Math achievement gaps widened slightly at MPS. Just 9.4 percent of black students are proficient in math, a slight improvement from last year’s 9.1 percent. This year, 39.5 percent of white MPS students showed math proficiency, totaling a black-white achievement gap of 30.1 points, up from last year’s 29.5-point gap.
Students fared a bit better at English language arts, with 45.3 percent of white MPS students proficient and 10.6 percent of black students proficient for a 34.7-point gap. That’s slightly smaller than last year’s 35.3-point gap.
In the state’s capital, English language arts proficiency fell from 36.6 percent to 34.9 percent this year. Madison Metropolitan School District (MMSD) students improved math scores by a hair, moving from 38.2 percent to 38.4 percent proficiency.
With overall achievement among the very lowest in the state, MPS typically receives much more attention for its low scores. But the data show MMSD has an even bigger problem with achievement gaps. In math, the black-white achievement gap in Madison is a shocking 50.2 points. While most ethnic and racial groups slightly improved their math scores over the prior year, the achievement gap still increased by 0.2 points. For English language arts, the black-white achievement gap shrank by several points, from 49.2 to 47.2 points.
Green Bay Area (GBAPS) students improved their math proficiency after two years of stagnation. In that district, 33 percent of students are proficient in the subject, up from last year’s 28.8 percent. However, students did not make similar progress for English language arts. This year, 28.9 percent of students are proficient in English, down from 30.4 percent last year.
In Wausau, student proficiency in English language arts declined for the second year in a row, falling from 47.2 percent proficient to 44.3 percent. In math, scores improved by a hair, moving to 44.8 percent proficient from 44.2 percent.
All Wisconsin high school students take the college entry exam at least once. The new results come from one administration of the test to all 11th graders in the spring of 2019.

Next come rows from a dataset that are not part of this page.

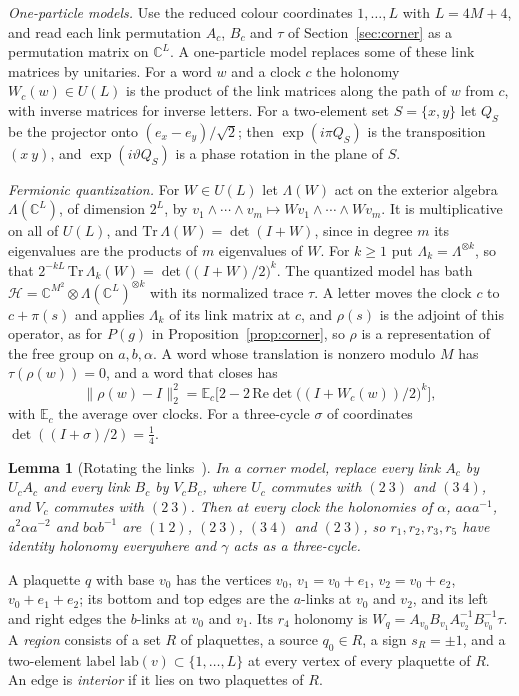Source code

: \documentclass[11pt,a4paper]{article}
\theoremstyle{plain}
\newtheorem{lemma}[theorem]{Lemma}
\theoremstyle{definition}
\theoremstyle{remark}
\begin{document}
\emph{One-particle models.} Use the reduced colour coordinates $1,\dots,L$ with $L=4M+4$, and read each link permutation $A_c$, $B_c$
and $\tau$ of Section~\ref{sec:corner} as a permutation matrix on $\mathbb C^L$. A one-particle model replaces some of these link matrices
by unitaries. For a word $w$ and a clock $c$ the holonomy $W_c(w)\in U(L)$ is the product of the link matrices along the path of $w$ from
$c$, with inverse matrices for inverse letters. For a two-element set $S=\{x,y\}$ let $Q_S$ be the projector onto
$(e_x-e_y)/\sqrt2$; then $\exp(i\pi Q_S)$ is the transposition $(x\ y)$, and $\exp(i\vartheta Q_S)$ is a phase rotation in the plane of $S$.

\emph{Fermionic quantization.} For $W\in U(L)$ let $\Lambda(W)$ act on the exterior algebra $\Lambda(\mathbb C^L)$, of dimension $2^L$,
by $v_1\wedge\cdots\wedge v_m\mapsto Wv_1\wedge\cdots\wedge Wv_m$. It is multiplicative on all of $U(L)$, and
$\mathrm{Tr}\,\Lambda(W)=\det(I+W)$, since in degree $m$ its eigenvalues are the products of $m$ eigenvalues of $W$. For $k\ge1$ put
$\Lambda_k=\Lambda^{\otimes k}$, so that $2^{-kL}\,\mathrm{Tr}\,\Lambda_k(W)=\det\big((I+W)/2\big)^k$. The quantized model has bath
$\mathcal H=\mathbb C^{M^2}\otimes\Lambda(\mathbb C^L)^{\otimes k}$ with its normalized trace $\tau$. A letter moves the clock $c$ to
$c+\pi(s)$ and applies $\Lambda_k$ of its link matrix at $c$, and $\rho(s)$ is the adjoint of this operator, as for $P(g)$ in
Proposition~\ref{prop:corner}, so $\rho$ is a representation of the free group on $a,b,\alpha$. A word whose translation is nonzero
modulo $M$ has $\tau(\rho(w))=0$, and a word that closes has
\[
\|\rho(w)-I\|_2^2=\mathbb E_c\Big[2-2\,\mathrm{Re}\det\big((I+W_c(w))/2\big)^k\Big],
\]
with $\mathbb E_c$ the average over clocks. For a three-cycle $\sigma$ of coordinates $\det((I+\sigma)/2)=\frac14$.

\begin{lemma}[Rotating the links~{\cite[Lemma~6.3]{DouglasMghirbiA}}]\label{lem:rotations}
In a corner model, replace every link $A_c$ by $U_cA_c$ and every link $B_c$ by $V_cB_c$, where $U_c$ commutes with $(2\ 3)$ and
$(3\ 4)$, and $V_c$ commutes with $(2\ 3)$. Then at every clock the holonomies of $\alpha$, $a\alpha a^{-1}$, $a^2\alpha a^{-2}$ and
$b\alpha b^{-1}$ are $(1\ 2)$, $(2\ 3)$, $(3\ 4)$ and $(2\ 3)$, so $r_1,r_2,r_3,r_5$ have identity holonomy everywhere and $\gamma$ acts
as a three-cycle.
\end{lemma}


A plaquette $q$ with base $v_0$ has the vertices $v_0$, $v_1=v_0+e_1$, $v_2=v_0+e_2$, $v_0+e_1+e_2$; its bottom and top edges are the
$a$-links at $v_0$ and $v_2$, and its left and right edges the $b$-links at $v_0$ and $v_1$. Its $r_4$ holonomy is
$W_q=A_{v_0}B_{v_1}A_{v_2}^{-1}B_{v_0}^{-1}\tau$. A \emph{region} consists of a set $R$ of plaquettes, a source $q_0\in R$, a sign
$s_R=\pm1$, and a two-element label $\mathrm{lab}(v)\subset\{1,\dots,L\}$ at every vertex of every plaquette of $R$. An edge is
\emph{interior} if it lies on two plaquettes of $R$.
\end{document}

Make sure to check back with MacIver later this week. New State Superintendent of DPI Carolyn Stanford Taylor will give her first State of Education Address at the Capitol on Thursday. Will Stanford Taylor finally say something about these dismal results?
The next big data drop will likely come in November, when DPI is slated to release its annual school and district report cards.
With so many of our children struggling, will any school districts be rated as failing? If 6 in 10 of our children are performing below grade level, how do so many of our schools rate as meeting or exceeding expectations?